§ EXERCISE INSTRUCTIONS: Where does the word "formulation" show up in the data? Please find each such line and copy it.

■ ■ ■ ■ ■ ■ ■

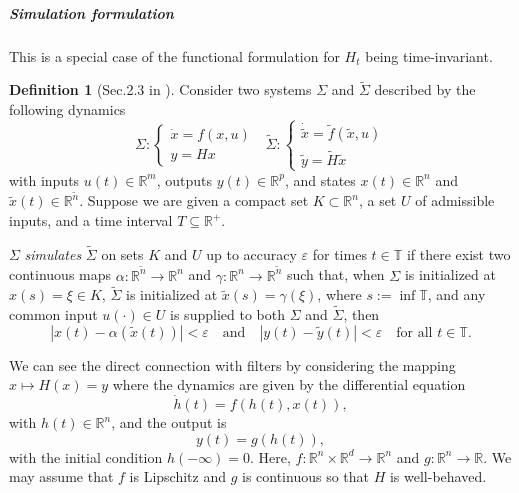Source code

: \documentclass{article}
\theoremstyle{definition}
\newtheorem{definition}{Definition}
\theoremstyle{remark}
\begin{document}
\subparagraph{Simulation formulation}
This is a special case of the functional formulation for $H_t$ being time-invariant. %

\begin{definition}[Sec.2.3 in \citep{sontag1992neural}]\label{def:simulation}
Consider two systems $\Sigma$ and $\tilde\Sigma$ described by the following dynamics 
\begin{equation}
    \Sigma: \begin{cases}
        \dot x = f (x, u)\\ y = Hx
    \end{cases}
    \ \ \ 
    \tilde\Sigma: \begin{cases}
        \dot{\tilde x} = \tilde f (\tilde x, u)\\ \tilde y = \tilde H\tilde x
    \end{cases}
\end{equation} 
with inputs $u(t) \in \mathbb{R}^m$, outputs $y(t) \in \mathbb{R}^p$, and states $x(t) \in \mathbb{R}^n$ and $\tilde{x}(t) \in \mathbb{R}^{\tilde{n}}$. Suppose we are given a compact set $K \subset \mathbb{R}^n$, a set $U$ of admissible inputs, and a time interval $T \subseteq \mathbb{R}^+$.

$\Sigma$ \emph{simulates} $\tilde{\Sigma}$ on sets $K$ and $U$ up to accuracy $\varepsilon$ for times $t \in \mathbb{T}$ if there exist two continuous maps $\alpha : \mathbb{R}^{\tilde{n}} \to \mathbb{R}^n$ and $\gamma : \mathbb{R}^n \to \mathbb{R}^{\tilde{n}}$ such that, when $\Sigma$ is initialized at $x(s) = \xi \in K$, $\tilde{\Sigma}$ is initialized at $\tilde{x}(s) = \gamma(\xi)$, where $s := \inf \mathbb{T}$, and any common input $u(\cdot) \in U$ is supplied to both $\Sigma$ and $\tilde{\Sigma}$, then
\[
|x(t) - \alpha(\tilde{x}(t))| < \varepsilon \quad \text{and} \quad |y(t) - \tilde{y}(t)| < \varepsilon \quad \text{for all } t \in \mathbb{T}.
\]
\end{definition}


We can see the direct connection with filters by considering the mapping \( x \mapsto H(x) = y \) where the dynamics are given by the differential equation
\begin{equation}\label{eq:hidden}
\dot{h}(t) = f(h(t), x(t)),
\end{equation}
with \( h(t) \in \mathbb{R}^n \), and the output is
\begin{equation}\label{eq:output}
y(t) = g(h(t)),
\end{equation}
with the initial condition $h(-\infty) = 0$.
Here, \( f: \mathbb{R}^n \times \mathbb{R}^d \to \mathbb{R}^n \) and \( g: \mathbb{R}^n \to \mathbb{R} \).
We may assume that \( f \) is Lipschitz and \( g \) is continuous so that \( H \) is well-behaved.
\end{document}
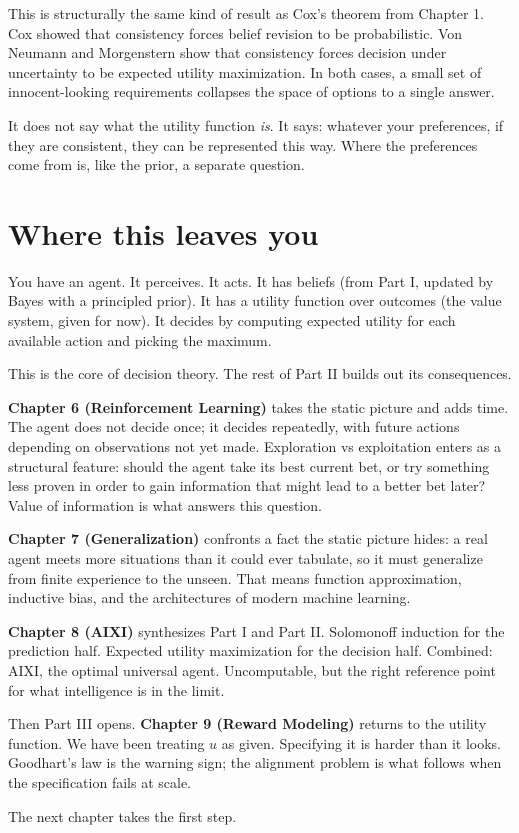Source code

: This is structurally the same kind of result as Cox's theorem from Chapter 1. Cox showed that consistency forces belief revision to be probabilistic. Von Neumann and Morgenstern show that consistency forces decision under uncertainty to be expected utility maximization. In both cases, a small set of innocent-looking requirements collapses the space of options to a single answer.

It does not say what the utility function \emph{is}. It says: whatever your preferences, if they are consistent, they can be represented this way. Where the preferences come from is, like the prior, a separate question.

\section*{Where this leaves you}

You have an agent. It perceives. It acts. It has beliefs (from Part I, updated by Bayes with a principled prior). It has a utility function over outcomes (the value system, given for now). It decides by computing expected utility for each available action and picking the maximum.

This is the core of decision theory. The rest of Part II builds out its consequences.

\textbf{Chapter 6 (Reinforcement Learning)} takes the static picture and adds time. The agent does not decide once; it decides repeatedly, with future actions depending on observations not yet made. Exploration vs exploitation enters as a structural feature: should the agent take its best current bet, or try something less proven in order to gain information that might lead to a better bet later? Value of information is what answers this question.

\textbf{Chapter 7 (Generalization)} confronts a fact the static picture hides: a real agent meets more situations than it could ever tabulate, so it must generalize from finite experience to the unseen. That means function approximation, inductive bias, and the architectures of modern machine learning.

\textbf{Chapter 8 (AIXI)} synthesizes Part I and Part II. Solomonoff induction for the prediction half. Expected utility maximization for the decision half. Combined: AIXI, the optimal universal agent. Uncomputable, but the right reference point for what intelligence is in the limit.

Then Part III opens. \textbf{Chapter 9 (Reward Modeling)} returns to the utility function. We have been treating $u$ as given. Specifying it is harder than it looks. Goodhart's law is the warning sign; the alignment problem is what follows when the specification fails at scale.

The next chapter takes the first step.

■ ■ ■ ■ ■ ■ ■

§ RESULT OF THIS TASK:
\subparagraph{Simulation formulation}
This is a special case of the functional formulation for $H_t$ being time-invariant. %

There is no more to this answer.